The goal of this notebook is train a LSTM character model

Aim:以一个文本中的一个词作为train data，后续的所有词作为train label，从而能够根据一个给定词，预测后续的片段。

In [2]:
from __future__ import print_function
import os
import numpy as np
import random
import string
import tensorflow as tf
import zipfile

In [3]:
# 返回的是字母序列
def read_data(filename):
    with zipfile.ZipFile(filename) as f:
        data = tf.compat.as_str(f.read(f.namelist()[0]))
    return data

text = read_data('text8.zip')
print('Data size = {0}'.format(len(text)))
print(text[:20])

Data size = 100000000
 anarchism originate


In [4]:
valid_size = 1000
valid_text = text[:valid_size]
train_text = text[valid_size:]
train_size = len(train_text)
print(train_size, train_text[:64])
print(valid_size, valid_text[:64])

99999000 ons anarchists advocate social relations based upon voluntary as
1000  anarchism originated as a term of abuse first used against earl


In [5]:
vocabulary_size = len(string.ascii_lowercase) + 1 # [a-z] + ' '
first_letter = ord(string.ascii_lowercase[0])


vocabulary_size = len(string.ascii_lowercase) + 1 # [a-z] + ' '
first_letter = ord(string.ascii_lowercase[0])
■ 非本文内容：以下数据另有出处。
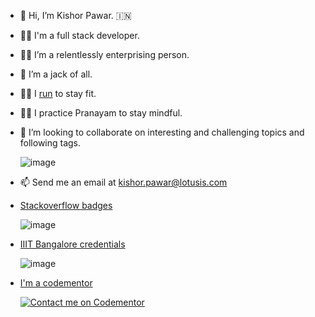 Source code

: - 👋  Hi, I’m Kishor Pawar. :india:
- :man_technologist:  I'm a full stack developer.
- :man_mechanic:  I’m a relentlessly enterprising person.
- :ninja:  I’m a jack of all.
- :running_man: I <a href="https://www.strava.com/athletes/46943656"> run<a> to stay fit.
- :lotus_position_man: I practice Pranayam to stay mindful.
- 💞️  I’m looking to collaborate on interesting and challenging topics and following tags.

     ![image](https://user-images.githubusercontent.com/95066753/143531682-63cb16b7-10dc-4bb4-846a-332d2bae0bba.png)

- 📫 Send me an email at kishor.pawar@lotusis.com

<!---
kishorlis/kishorlis is a ✨ special ✨ repository because its `README.md` (this file) appears on your GitHub profile.
You can click the Preview link to take a look at your changes.
--->

- <a href="https://stackoverflow.com/users/1936024/kishor-pawar">Stackoverflow badges</a> 

    ![image](https://user-images.githubusercontent.com/95066753/143531607-c4c3beec-d0e7-48ea-bed6-cb2191e38a55.png)


- <a href="https://www.credential.net/embed/fb85498a-d69b-4cce-a969-f311286008f1">IIIT Bangalore credentials</a>

    ![image](https://user-images.githubusercontent.com/95066753/143532157-9abaf562-d208-43f9-add3-c38394a4f6a0.png)


- <a href="https://www.codementor.io/kishorpawar"> I'm a codementor </a> 
 
    [![Contact me on Codementor](https://www.codementor.io/m-badges/kishorpawar/im-a-cm-g.svg)](https://www.codementor.io/@kishorpawar?refer=badge)
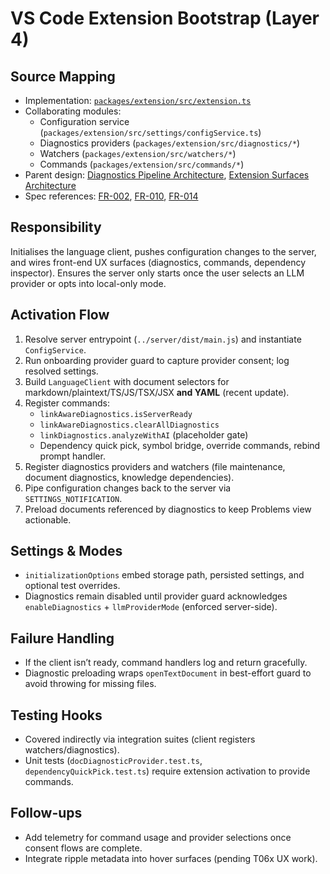 # VS Code Extension Bootstrap (Layer 4)

## Source Mapping
- Implementation: [`packages/extension/src/extension.ts`](../../../packages/extension/src/extension.ts)
- Collaborating modules:
  - Configuration service (`packages/extension/src/settings/configService.ts`)
  - Diagnostics providers (`packages/extension/src/diagnostics/*`)
  - Watchers (`packages/extension/src/watchers/*`)
  - Commands (`packages/extension/src/commands/*`)
- Parent design: [Diagnostics Pipeline Architecture](../../layer-3/diagnostics-pipeline.mdmd.md), [Extension Surfaces Architecture](../../layer-3/extension-surfaces.mdmd.md)
- Spec references: [FR-002](../../../specs/001-link-aware-diagnostics/spec.md#functional-requirements), [FR-010](../../../specs/001-link-aware-diagnostics/spec.md#functional-requirements), [FR-014](../../../specs/001-link-aware-diagnostics/spec.md#functional-requirements)

## Responsibility
Initialises the language client, pushes configuration changes to the server, and wires front-end UX surfaces (diagnostics, commands, dependency inspector). Ensures the server only starts once the user selects an LLM provider or opts into local-only mode.

## Activation Flow
1. Resolve server entrypoint (`../server/dist/main.js`) and instantiate `ConfigService`.
2. Run onboarding provider guard to capture provider consent; log resolved settings.
3. Build `LanguageClient` with document selectors for markdown/plaintext/TS/JS/TSX/JSX **and YAML** (recent update).
4. Register commands:
   - `linkAwareDiagnostics.isServerReady`
   - `linkAwareDiagnostics.clearAllDiagnostics`
   - `linkDiagnostics.analyzeWithAI` (placeholder gate)
   - Dependency quick pick, symbol bridge, override commands, rebind prompt handler.
5. Register diagnostics providers and watchers (file maintenance, document diagnostics, knowledge dependencies).
6. Pipe configuration changes back to the server via `SETTINGS_NOTIFICATION`.
7. Preload documents referenced by diagnostics to keep Problems view actionable.

## Settings & Modes
- `initializationOptions` embed storage path, persisted settings, and optional test overrides.
- Diagnostics remain disabled until provider guard acknowledges `enableDiagnostics` + `llmProviderMode` (enforced server-side).

## Failure Handling
- If the client isn’t ready, command handlers log and return gracefully.
- Diagnostic preloading wraps `openTextDocument` in best-effort guard to avoid throwing for missing files.

## Testing Hooks
- Covered indirectly via integration suites (client registers watchers/diagnostics).
- Unit tests (`docDiagnosticProvider.test.ts`, `dependencyQuickPick.test.ts`) require extension activation to provide commands.

## Follow-ups
- Add telemetry for command usage and provider selections once consent flows are complete.
- Integrate ripple metadata into hover surfaces (pending T06x UX work).
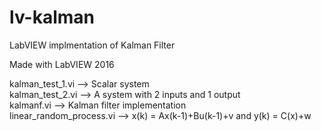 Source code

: # lv-kalman
LabVIEW implmentation of Kalman Filter  

Made with LabVIEW 2016

kalman_test_1.vi  --> Scalar system  
kalman_test_2.vi --> A system with 2 inputs and 1 output  
kalmanf.vi --> Kalman filter implementation  
linear_random_process.vi --> x(k) = Ax(k-1)+Bu(k-1)+v and y(k) = C(x)+w    

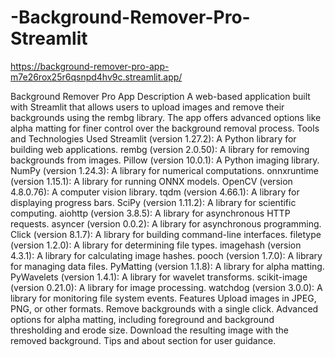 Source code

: # -Background-Remover-Pro-Streamlit
https://background-remover-pro-app-m7e26rox25r6qsnpd4hv9c.streamlit.app/

Background Remover Pro App
Description
A web-based application built with Streamlit that allows users to upload images and remove their backgrounds using the rembg library. The app offers advanced options like alpha matting for finer control over the background removal process.
Tools and Technologies Used
Streamlit (version 1.27.2): A Python library for building web applications.
rembg (version 2.0.50): A library for removing backgrounds from images.
Pillow (version 10.0.1): A Python imaging library.
NumPy (version 1.24.3): A library for numerical computations.
onnxruntime (version 1.15.1): A library for running ONNX models.
OpenCV (version 4.8.0.76): A computer vision library.
tqdm (version 4.66.1): A library for displaying progress bars.
SciPy (version 1.11.2): A library for scientific computing.
aiohttp (version 3.8.5): A library for asynchronous HTTP requests.
asyncer (version 0.0.2): A library for asynchronous programming.
Click (version 8.1.7): A library for building command-line interfaces.
filetype (version 1.2.0): A library for determining file types.
imagehash (version 4.3.1): A library for calculating image hashes.
pooch (version 1.7.0): A library for managing data files.
PyMatting (version 1.1.8): A library for alpha matting.
PyWavelets (version 1.4.1): A library for wavelet transforms.
scikit-image (version 0.21.0): A library for image processing.
watchdog (version 3.0.0): A library for monitoring file system events.
Features
Upload images in JPEG, PNG, or other formats.
Remove backgrounds with a single click.
Advanced options for alpha matting, including foreground and background thresholding and erode size.
Download the resulting image with the removed background.
Tips and about section for user guidance.
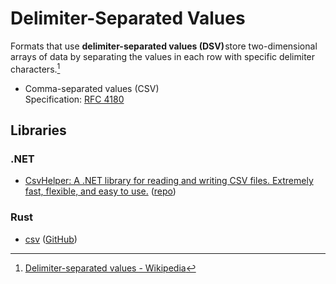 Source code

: # Delimiter-Separated Values
Formats that use **delimiter-separated values (DSV)** store two-dimensional arrays of data by separating the values in each row with specific delimiter characters.[^wiki]

- Comma-separated values (CSV)  
  Specification: [RFC 4180](https://www.rfc-editor.org/rfc/rfc4180.html)

[^wiki]: [Delimiter-separated values - Wikipedia](https://en.wikipedia.org/wiki/Delimiter-separated_values)

## Libraries
### .NET
- [CsvHelper: A .NET library for reading and writing CSV files. Extremely fast, flexible, and easy to use.](https://joshclose.github.io/CsvHelper/) ([repo](https://github.com/JoshClose/CsvHelper))

### Rust
- [csv](https://docs.rs/csv/latest/csv/) ([GitHub](https://github.com/BurntSushi/rust-csv)) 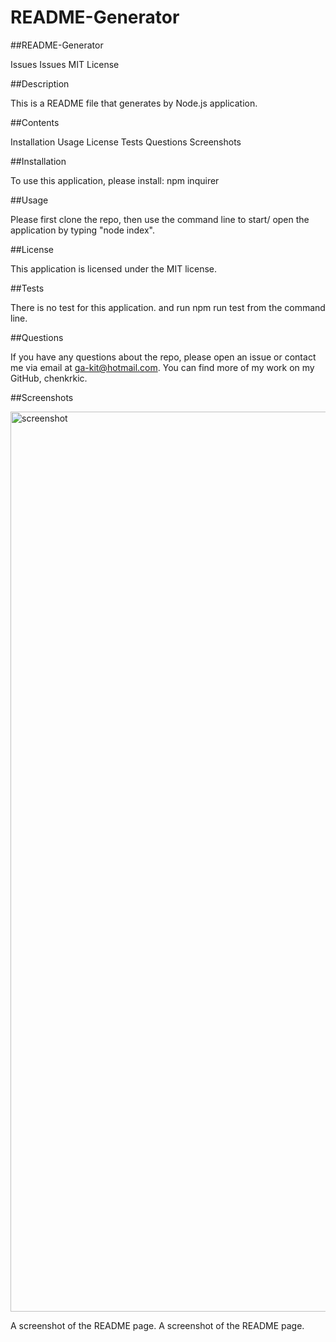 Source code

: # README-Generator

##README-Generator

Issues Issues MIT License


##Description

This is a README file that generates by Node.js application.


##Contents

Installation
Usage
License
Tests
Questions
Screenshots


##Installation

To use this application, please install:
npm inquirer


##Usage

Please first clone the repo, then use the command line to start/ open the application by typing "node index".


##License

This application is licensed under the MIT license.


##Tests

There is no test for this application.
and run npm run test from the command line.


##Questions

If you have any questions about the repo, please open an issue or contact me via email at ga-kit@hotmail.com. You can find more of my work on my GitHub, chenkrkic.


##Screenshots

<img width="1440" alt="screenshot" src="https://user-images.githubusercontent.com/30817557/125216627-968ef600-e273-11eb-9fc1-e26c1b34f249.png">

A screenshot of the README page. A screenshot of the README page.
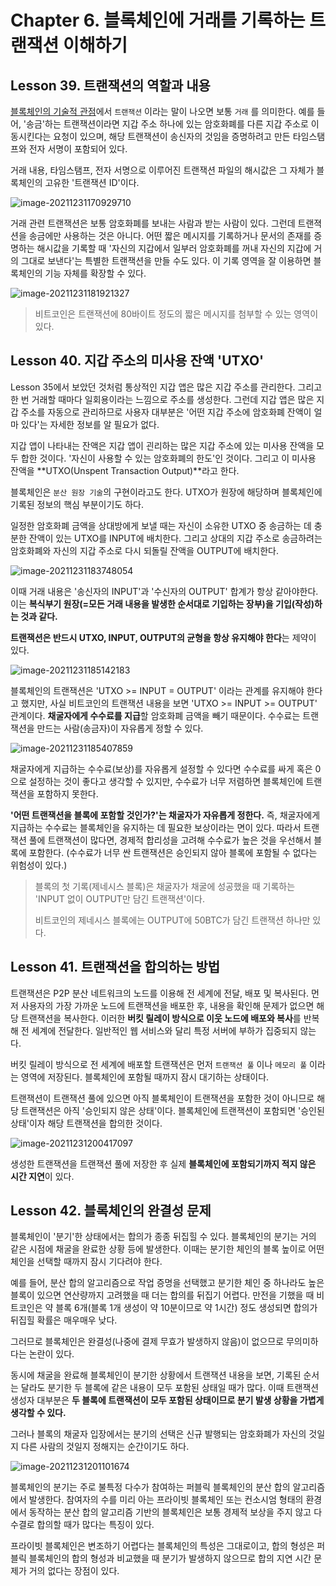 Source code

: # Chapter 6. 블록체인에 거래를 기록하는 트랜잭션 이해하기

## Lesson 39. 트랜잭션의 역할과 내용

<u>블록체인의 기술적 관점</u>에서 `트랜잭션` 이라는 말이 나오면 보통 `거래` 를 의미한다. 예를 들어, '송금'하는 트랜잭션이라면 지갑 주소 하나에 있는 암호화폐를 다른 지갑 주소로 이동시킨다는 요청이 있으며, 해당 트랜잭션이 송신자의 것임을 증명하려고 만든 타임스탬프와 전자 서명이 포함되어 있다.

거래 내용, 타임스탬프, 전자 서명으로 이루어진 트랜잭션 파일의 해시값은 그 자체가 블록체인의 고유한 '트랜잭션 ID'이다.

![image-20211231170929710](images/image-20211231170929710.png)



거래 관련 트랜잭션은 보통 암호화폐를 보내는 사람과 받는 사람이 있다. 그런데 트랜젹션을 송금에만 사용하는 것은 아니다. 어떤 짧은 메시지를 기록하거나 문서의 존재를 증명하는 해시값을 기록할 때 '자신의 지갑에서 일부러 암호화폐를 꺼내 자신의 지갑에 거의 그대로 보낸다'는 특별한 트랜잭션을 만들 수도 있다. 이 기록 영역을 잘 이용하면 블록체인의 기능 자체를 확장할 수 있다.

![image-20211231181921327](images/image-20211231181921327.png)

>비트코인은 트랜잭션에 80바이트 정도의 짧은 메시지를 첨부할 수 있는 영역이 있다.



## Lesson 40.  지갑 주소의 미사용 잔액 'UTXO'

Lesson 35에서 보았던 것처럼 통상적인 지갑 앱은 많은 지갑 주소를 관리한다. 그리고 한 번 거래할 때마다 일회용이라는 느낌으로 주소를 생성한다. 그런데 지갑 앱은 많은 지갑 주소를 자동으로 관리하므로 사용자 대부분은 '어떤 지갑 주소에 암호화폐 잔액이 얼마 있다'는 자세한 정보를 알 필요가 없다.

지갑 앱이 나타내는 잔액은 지갑 앱이 괸리하는 많은 지갑 주소에 있는 미사용 잔액을 모두 합한 것이다. '자신이 사용할 수 있는 암호화폐의 한도'인 것이다. 그리고 이 미사용 잔액을 **UTXO(Unspent Transaction Output)**라고 한다.

블록체인은 `분산 원장 기술`의 구현이라고도 한다. UTXO가 원장에 해당하며 블록체인에 기록된 정보의 핵심 부분이기도 하다.



일정한 암호화폐 금액을 상대방에게 보낼 때는 자신이 소유한 UTXO 중 송금하는 데 충분한 잔액이 있는 UTXO를 INPUT에 배치한다. 그리고 상대의 지갑 주소로 송금하려는 암호화폐와 자신의 지갑 주소로 다시 되돌릴 잔액을 OUTPUT에 배치한다.

![image-20211231183748054](images/image-20211231183748054.png)

이때 거래 내용은 '송신자의 INPUT'과 '수신자의 OUTPUT' 합계가 항상 같아야한다. 이는 **복식부기 원장(=모든 거래 내용을 발생한 순서대로 기입하는 장부)을 기입(작성)하는 것과 같다.**

**트랜잭션은 반드시 UTXO, INPUT, OUTPUT의 균형을 항상 유지해야 한다**는 제약이 있다.

![image-20211231185142183](images/image-20211231185142183.png)



블록체인의 트랜잭션은 'UTXO >= INPUT = OUTPUT' 이라는 관계를 유지해야 한다고 했지만, 사실 비트코인의 트랜잭션 내용을 보면 'UTXO >= INPUT >= OUTPUT' 관계이다. **채굴자에게 수수료를 지급**할 암호화폐 금액을 빼기 때문이다. 수수료는 트랜잭션을 만드는 사람(송금자)이 자유롭게 정할 수 있다.

![image-20211231185407859](images/image-20211231185407859.png)



채굴자에게 지급하는 수수료(보상)를 자유롭게 설정할 수 있다면 수수료를 싸게 혹은 0으로 설정하는 것이 좋다고 생각할 수 있지만, 수수료가 너무 저렴하면 블록체인에 트랜잭션을 포함하지 못한다.

**'어떤 트랜잭션을 블록에 포함할 것인가?'는 채굴자가 자유롭게 정한다.** 즉, 채굴자에게 지급하는 수수료는 블록체인을 유지하는 데 필요한 보상이라는 면이 있다. 따라서 트랜잭션 풀에 트랜잭션이 많다면, 경제적 합리성을 고려해 수수료가 높은 것을 우선해서 블록에 포함한다. (수수료가 너무 싼 트랜잭션은 승인되지 않아 블록에 포함될 수 없다는 위험성이 있다.)

> 블록의 첫 기록(제네시스 블록)은 채굴자가 채굴에 성공했을 때 기록하는 'INPUT 없이 OUTPUT만 담긴 트랜잭션'이다.
>
> 비트코인의 제네시스 블록에는 OUTPUT에 50BTC가 담긴 트랜잭션 하나만 있다.



## Lesson 41. 트랜잭션을 합의하는 방법

트랜잭션은 P2P 분산 네트워크의 노드를 이용해 전 세계에 전달, 배포 및 복사된다. 먼저 사용자의 가장 가까운 노드에 트랜잭션을 배포한 후, 내용을 확인해 문제가 없으면 해당 트랜잭션을 복사한다. 이러한 **버킷 릴레이 방식으로 이웃 노드에 배포와 복사**를 반복해 전 세계에 전달한다. 일반적인 웹 서비스와 달리 특정 서버에 부하가 집중되지 않는다.

버킷 릴레이 방식으로 전 세계에 배포할 트랜잭션은 먼저 `트랜잭션 풀` 이나 `메모리 풀` 이라는 영역에 저장된다. 블록체인에 포함될 때까지 잠시 대기하는 상태이다.

트랜잭션이 트랜잭션 풀에 있으면 아직 블록체인이 트랜잭션을 포함한 것이 아니므로 해당 트랜잭션은 아직 '승인되지 않은 상태'이다. 블록체인에 트랜잭션이 포함되면 '승인된 상태'이자 해당 트랜잭션을 합의한 것이다.

![image-20211231200417097](images/image-20211231200417097.png)



생성한 트랜잭션을 트랜잭션 풀에 저장한 후 실제 **블록체인에 포함되기까지 적지 않은 시간 지연**이 있다.



## Lesson 42. 블록체인의 완결성 문제

블록체인이 '분기'한 상태에서는 합의가 종종 뒤집힐 수 있다. 블록체인의 분기는 거의 같은 시점에 채굴을 완료한 상황 등에 발생한다. 이때는 분기한 체인의 블록 높이로 어떤 체인을 선택할 때까지 잠시 기다려야 한다.

예를 들어, 분산 합의 알고리즘으로 작업 증명을 선택했고 분기한 체인 중 하나라도 높은 블록이 있으면 연산량까지 고려했을 때 더는 합의를 뒤집기 어렵다. 만전을 기했을 때 비트코인은 약 블록 6개(블록 1개 생성이 약 10분이므로 약 1시간) 정도 생성되면 합의가 뒤집힐 확률은 매우매우 낮다.

그러므로 블록체인은 완결성(나중에 결제 무효가 발생하지 않음)이 없으므로 무의미하다는 논란이 있다.



동시에 채굴을 완료해 블록체인이 분기한 상황에서 트랜잭션 내용을 보면, 기록된 순서는 달라도 분기한 두 블록에 같은 내용이 모두 포함된 상태일 때가 많다. 이때 트랜잭션 생성자 대부분은 **두 블록에 트랜잭션이 모두 포함된 상태이므로 분기 발생 상황을 가볍게 생각할 수 있다.**

그러나 블록의 채굴자 입장에서는 분기의 선택은 신규 발행되는 암호화폐가 자신의 것일지 다른 사람의 것일지 정해지는 순간이기도 하다.

![image-20211231201101674](images/image-20211231201101674.png)



블록체인의 분기는 주로 불특정 다수가 참여하는 퍼블릭 블록체인의 분산 합의 알고리즘에서 발생한다. 참여자의 수를 미리 아는 프라이빗 블록체인 또는 컨소시엄 형태의 환경에서 동작하는 분산 합의 알고리즘 기반의 블록체인은 보통 경제적 보상을 주지 않고 다수결로 합의할 때가 많다는 특징이 있다.

프라이빗 블록체인은 변조하기 어렵다는 블록체인의 특성은 그대로이고, 합의 형성은 퍼블릭 블록체인의 합의 형성과 비교했을 때 분기가 발생하지 않으므로 합의 지연 시간 문제가 거의 없다는 장점이 있다.
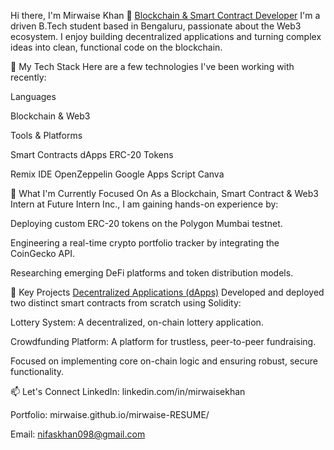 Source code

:Hi there, I'm Mirwaise Khan 👋
<u>Blockchain & Smart Contract Developer</u>
I'm a driven B.Tech student based in Bengaluru, passionate about the Web3 ecosystem. I enjoy building decentralized applications and turning complex ideas into clean, functional code on the blockchain.

🔧 My Tech Stack
Here are a few technologies I've been working with recently:

Languages

Blockchain & Web3

Tools & Platforms









Smart Contracts dApps ERC-20 Tokens

Remix IDE OpenZeppelin Google Apps Script Canva

🌱 What I'm Currently Focused On
As a Blockchain, Smart Contract & Web3 Intern at Future Intern Inc., I am gaining hands-on experience by:

Deploying custom ERC-20 tokens on the Polygon Mumbai testnet.

Engineering a real-time crypto portfolio tracker by integrating the CoinGecko API.

Researching emerging DeFi platforms and token distribution models.

🚀 Key Projects
<u>Decentralized Applications (dApps)</u>
Developed and deployed two distinct smart contracts from scratch using Solidity:

Lottery System: A decentralized, on-chain lottery application.

Crowdfunding Platform: A platform for trustless, peer-to-peer fundraising.

Focused on implementing core on-chain logic and ensuring robust, secure functionality.

📫 Let's Connect
LinkedIn: linkedin.com/in/mirwaisekhan

Portfolio: mirwaise.github.io/mirwaise-RESUME/

Email: nifaskhan098@gmail.com
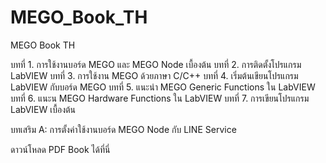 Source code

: # MEGO_Book_TH
MEGO Book TH

บทที่ 1. การใช้งานบอร์ด MEGO และ MEGO Node เบื้องต้น
บทที่ 2. การติดตั้งโปรแกรม LabVIEW
บทที่ 3. การใช้งาน MEGO ด้วยภาษา C/C++
บทที่ 4. เริ่มต้นเขียนโปรแกรม LabVIEW กับบอร์ด MEGO
บทที่ 5. แนะนำ MEGO Generic Functions ใน LabVIEW
บทที่ 6. แนะน MEGO Hardware Functions ใน LabVIEW
บทที่ 7. การเขียนโปรแกรม LabVIEW เบื้องต้น

บทเสริม A: การตั้งค่าใช้งานบอร์ด MEGO Node กับ LINE Service

ดาวน์โหลด PDF Book ได้ที่นี่
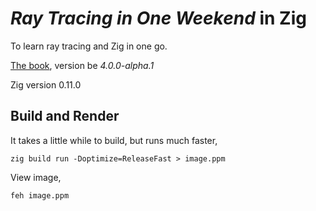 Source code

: # *Ray Tracing in One Weekend* in Zig

To learn ray tracing and Zig in one go.

[The book](https://raytracing.github.io/books/RayTracingInOneWeekend.html), version be *4.0.0-alpha.1*

Zig version 0.11.0

## Build and Render

It takes a little while to build, but runs much faster,

    zig build run -Doptimize=ReleaseFast > image.ppm

View image,

    feh image.ppm
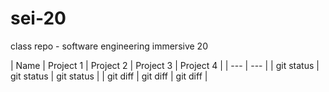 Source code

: # sei-20
class repo - software engineering immersive 20

| Name | Project 1 | Project 2 | Project 3 | Project 4 |
| --- | --- |
| git status   | git status     | git status    |
| git diff     | git diff       | git diff      |
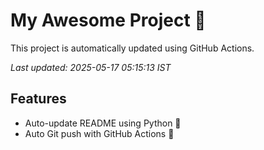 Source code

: # My Awesome Project 🚀

This project is automatically updated using GitHub Actions.

_Last updated: 2025-05-17 05:15:13 IST_

## Features
- Auto-update README using Python 🐍
- Auto Git push with GitHub Actions 🤖
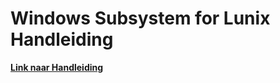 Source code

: # Windows Subsystem for Lunix Handleiding
**[Link naar Handleiding](https://avansmechatronica.github.io/WindowsSubsystemForLinuxHandleiding/)**
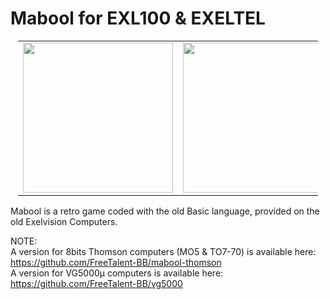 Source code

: # Mabool for EXL100 & EXELTEL
<table style="position:relative; width:50vw; margin-left:auto; margin-right: auto;border: none;">
<tr>
<td width="50%">
<img src="https://user-images.githubusercontent.com/80824268/210171498-43102dda-46c5-4214-b9fb-8b29a002b30e.png" style="position:relative;width:25vw;display:inline-block">
</td>
<td width="50%">
<img src="https://user-images.githubusercontent.com/80824268/210171497-a3732ae2-08b5-4784-9901-fce865ce8a77.png" style="position:relative;width:25vw;display:inline-block">
</td>
</tr>
</table>

Mabool is a retro game coded with the old Basic language, provided on the old Exelvision Computers.

NOTE:<br>
A version for 8bits Thomson computers (MO5 & TO7-70) is available here: https://github.com/FreeTalent-BB/mabool-thomson<br>
A version for VG5000µ computers is available here: https://github.com/FreeTalent-BB/vg5000
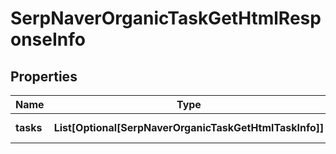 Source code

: # SerpNaverOrganicTaskGetHtmlResponseInfo


## Properties

| Name | Type | Description | Notes |
|------------ | ------------- | ------------- | -------------|
**tasks** | **List[Optional[SerpNaverOrganicTaskGetHtmlTaskInfo]]** | array of tasks |[optional]|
# 字符转化为编号a为1，b为2...z为26，其余字符为0
def char2id(char):
    if char in string.ascii_lowercase:
        return ord(char) - first_letter + 1
    elif char == ' ':
        return 0
    else:
        print('Unexpected character: %s' % char)
    return 0

# 编号转化为字符
def id2char(dictid):
    if dictid > 0:
        return chr(dictid + first_letter - 1)
    else:
        return ' '

print(char2id('a'), char2id('z'), char2id(' '), char2id('ï'))
print(id2char(1), id2char(26), id2char(0))

Unexpected character: ï
1 26 0 0
a z  


In [32]:
# Function to generate a training batch for the LSTM model
class BatchGenerator(object):
    """
    text:全部的文本数据
    text_size:全部文本的字符串长度
    batch_size:每段训练数据的大小
    num_unrollings:要生成的训练数据段的数目
    segment:整个训练数据集可以分成几个训练数据片段 = text_size//batch_size
    cursor:一开始记录每个训练数据片段的起始位置坐标，即这个片段位于text的哪个index
           执行next_batch生成一个训练数据的时候，游标会从初始位置自增，
           直到取够batch_size个数据
    """
    def __init__(self,text,batch_size,num_unrollings):
        self._text = text
        self._text_size = len(text)
        self._batch_size = batch_size
        self._num_unrollings = num_unrollings
        segment = self._text_size // batch_size
        # print("segment = ",segment) 1562484
        self._cursor = [ offset * segment for offset in range(batch_size)]
        self._last_batch = self._next_batch()
    
    """
    从当前游标cursor产生单一的批量数据
    batch(batch_size * vocabulay矩阵),每行的形式为[0,0...,1,0...0]
    为1的索引为第i个字符,每个step生成batch_size个字母,之后游标后移
    """
    def _next_batch(self):
        # Generate a single batch from the current cursor postion 
        # in the data
        batch = np.zeros(shape=(self._batch_size,vocabulary_size),dtype=np.float)
        for b in range(self._batch_size):
            batch[b,char2id(self._text[self._cursor[b]])] = 1.0
            # 游标后移
            self._cursor[b]=(self._cursor[b]+1) % self._text_size
        return batch
    
    """
    每调用一次next，生成一个num_unrollings长的array，以last_batch开头，
    跟num_unrollings个batch
    每个batch的作为train_input，
    每个batch后面的一个batch作为train_label，
    每个step训练num_unrolling个batch
    返回的batches中实际为三维数组([num_rollings+1,batch_size,vocabulary_size])
    """
    def next(self):
        # Generate the next array of batches from the data.The array consists
        # of the last batch of the previous array,followed by num_unrollings new ones
        batches = [self._last_batch]
        # 每个step生成batch_size个字母
        for step in range(self._num_unrollings):
            batches.append(self._next_batch())
        self._last_batch = batches[-1]
        return batches

def characters(probabilites):
    return [id2char(c) for c in np.argmax(probabilites,1)]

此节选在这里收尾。